La peligrosa belleza del erizo









El primero o la primera que comió un erizo demostró su desesperación.

Una bola repleta de púas difícilmente podía hacer atractivo el contenido o, al contrario, la mente especulativa sospechó que tanta protección solo podía preservar algo valioso.

En otras posibilidades con cerrojo como las ostras, el exterior era más amable, aunque las conchas reprodujeran las rugosidades geológicas. La ostra parecía cargar con el tiempo. Ambas debían ser a los ojos de los primeros humanos parte de la roca y solo la atenta observación determinaba que aquellas inmovilidades a la defensiva tenían vida.

El caracol también forma parte de la despensa inverosímil. ¿A quién se le ocurrió que una babosa estaba buena? Y las angulas y las trufas, los ojos ciegos de la tierra.


Los caracoles y las angulas, además, están faltos de sabor y necesitan aliños que compensen. Siendo ambos seres que solo ofrecen textura, unos tienen prestigio y otros, desprecio.

Soy más comedor de caracoles que de angulas por culpa del precio, y solo desde una visión económica puedo entender que los alevines de la anguila originen expectación y los seres arrastrados, congoja. Sería al revés si intercambiaran los precios. Puede que sea también una percepción psicológica en la que intervenga la baba y la sospecha de que el caracol aporta más suciedad que entusiasmo.

Y es falso, porque a ningún otro ser vivo se les aplica el verbo purgar. Parece una venganza inquisitorial contra el gasterópodo.

Regreso a los erizos y a un tema puntiagudo: ¿hay que comerlos cocinados o al natural? El modo original es el segundo. La tradición en los puertos del Alt Empordà, en Catalunya, es abrirlos y atacar las gemas del interior con pan y un trago de un vino que en el pasado fue rudo tal vez por el azote de la tramontana.
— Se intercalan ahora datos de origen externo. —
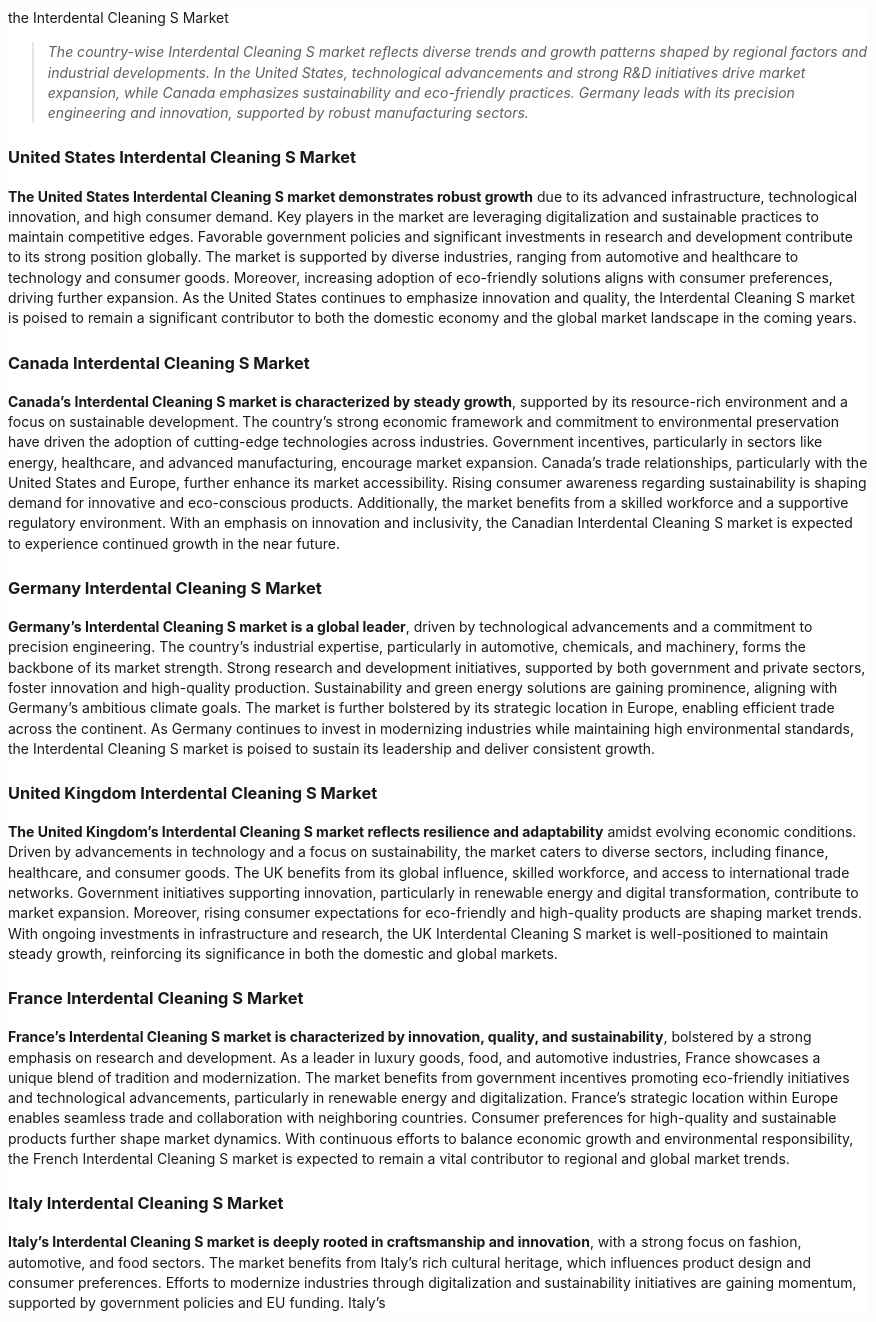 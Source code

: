 the Interdental Cleaning S Market<br /></span></h1><blockquote><p><em><span class="">The country-wise Interdental Cleaning S market reflects diverse trends and growth patterns shaped by regional factors and industrial developments. In the United States, technological advancements and strong R&amp;D initiatives drive market expansion, while Canada emphasizes sustainability and eco-friendly practices. Germany leads with its precision engineering and innovation, supported by robust manufacturing sectors.</span></em></p></blockquote><h3><strong>United States Interdental Cleaning S Market</strong></h3><p><strong>The United States Interdental Cleaning S market demonstrates robust growth</strong> due to its advanced infrastructure, technological innovation, and high consumer demand. Key players in the market are leveraging digitalization and sustainable practices to maintain competitive edges. Favorable government policies and significant investments in research and development contribute to its strong position globally. The market is supported by diverse industries, ranging from automotive and healthcare to technology and consumer goods. Moreover, increasing adoption of eco-friendly solutions aligns with consumer preferences, driving further expansion. As the United States continues to emphasize innovation and quality, the Interdental Cleaning S market is poised to remain a significant contributor to both the domestic economy and the global market landscape in the coming years.</p><h3><strong>Canada Interdental Cleaning S Market</strong></h3><p><strong>Canada&rsquo;s Interdental Cleaning S market is characterized by steady growth</strong>, supported by its resource-rich environment and a focus on sustainable development. The country&rsquo;s strong economic framework and commitment to environmental preservation have driven the adoption of cutting-edge technologies across industries. Government incentives, particularly in sectors like energy, healthcare, and advanced manufacturing, encourage market expansion. Canada&rsquo;s trade relationships, particularly with the United States and Europe, further enhance its market accessibility. Rising consumer awareness regarding sustainability is shaping demand for innovative and eco-conscious products. Additionally, the market benefits from a skilled workforce and a supportive regulatory environment. With an emphasis on innovation and inclusivity, the Canadian Interdental Cleaning S market is expected to experience continued growth in the near future.</p><h3><strong>Germany Interdental Cleaning S Market</strong></h3><p><strong>Germany&rsquo;s Interdental Cleaning S market is a global leader</strong>, driven by technological advancements and a commitment to precision engineering. The country&rsquo;s industrial expertise, particularly in automotive, chemicals, and machinery, forms the backbone of its market strength. Strong research and development initiatives, supported by both government and private sectors, foster innovation and high-quality production. Sustainability and green energy solutions are gaining prominence, aligning with Germany&rsquo;s ambitious climate goals. The market is further bolstered by its strategic location in Europe, enabling efficient trade across the continent. As Germany continues to invest in modernizing industries while maintaining high environmental standards, the Interdental Cleaning S market is poised to sustain its leadership and deliver consistent growth.</p><h3><strong>United Kingdom Interdental Cleaning S Market</strong></h3><p><strong>The United Kingdom&rsquo;s Interdental Cleaning S market reflects resilience and adaptability</strong> amidst evolving economic conditions. Driven by advancements in technology and a focus on sustainability, the market caters to diverse sectors, including finance, healthcare, and consumer goods. The UK benefits from its global influence, skilled workforce, and access to international trade networks. Government initiatives supporting innovation, particularly in renewable energy and digital transformation, contribute to market expansion. Moreover, rising consumer expectations for eco-friendly and high-quality products are shaping market trends. With ongoing investments in infrastructure and research, the UK Interdental Cleaning S market is well-positioned to maintain steady growth, reinforcing its significance in both the domestic and global markets.</p><h3><strong>France Interdental Cleaning S Market</strong></h3><p><strong>France&rsquo;s Interdental Cleaning S market is characterized by innovation, quality, and sustainability</strong>, bolstered by a strong emphasis on research and development. As a leader in luxury goods, food, and automotive industries, France showcases a unique blend of tradition and modernization. The market benefits from government incentives promoting eco-friendly initiatives and technological advancements, particularly in renewable energy and digitalization. France&rsquo;s strategic location within Europe enables seamless trade and collaboration with neighboring countries. Consumer preferences for high-quality and sustainable products further shape market dynamics. With continuous efforts to balance economic growth and environmental responsibility, the French Interdental Cleaning S market is expected to remain a vital contributor to regional and global market trends.</p><h3><strong>Italy Interdental Cleaning S Market</strong></h3><p><strong>Italy&rsquo;s Interdental Cleaning S market is deeply rooted in craftsmanship and innovation</strong>, with a strong focus on fashion, automotive, and food sectors. The market benefits from Italy&rsquo;s rich cultural heritage, which influences product design and consumer preferences. Efforts to modernize industries through digitalization and sustainability initiatives are gaining momentum, supported by government policies and EU funding. Italy&rsquo;s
Así se hizo desde el inicio de los tiempos, cuando ni siquiera existía el pan. Y así lo tome en mi última visita a un restaurante antes de que el coronavirus mandara en nuestras vidas.

Fue en el Motel Empordà, en Figueres, hotel de carretera que fue cruce en la fundación de la nueva cocina catalana allá por los años 70. Lo abrió Josep Mercader y desde la temprana muerte en 1979 está en manos de Jaume Subirós, su yerno. Quise en esa última comida, sin saber aún que nos despedíamos, repetir clásicos como las habitas con menta fresca, en la carta desde 1973, o ese ejemplo de alta cocina pobre que son las raspas de anchoa rebozadas. Y hubo, claro, erizos. Llegaron con la peligrosa belleza que los caracteriza, abiertos por la mitad.


Los colores variaban del naranja al negro, pasando por algún rojo de labios pintados. Quien no lo sepa, se lo descubro ahora: lo que se come es el aparato reproductor. Puede que nos confunda la estética y el sabor a concentrado de mar, pero no recibiríamos con el mismo alborozo unas criadillas de toro.

La casualidad temporal me había llevado unos días antes a otro histórico, El Racó d’en Binu, en Argentona, uno de los restaurantes más misteriosos del mundo. En 1979 en España solo había cinco establecimientos con dos estrellas, y ningún triestrellado, y El Racó fue uno de ellos. Después los gastrónomos lo olvidaron y lo dieron por enterrado.


Ha sobrevivido hasta el cierre imperativo por el virus: Francesc Fortí prepara un hojaldre de campeonato. Uno de los bocados imprescindibles son los erizos: “Glaseados que no gratinados”, insiste el chef ante la perplejidad del cliente.

Las semiesferas espinosas llegan a la mesa con una gota de salsa holandesa en el centro. Se considera que Fortí fue de los primeros en prepararlos calientes –habría que estudiar la cronología–. Asegura con la vehemencia de los viejos maestros que no lleva lácteos.

El erizo es un ingrediente a la defensiva. Una vez abierto, ofrece con lujuria sus partes más íntimas. Tendría que ser un plato para amantes.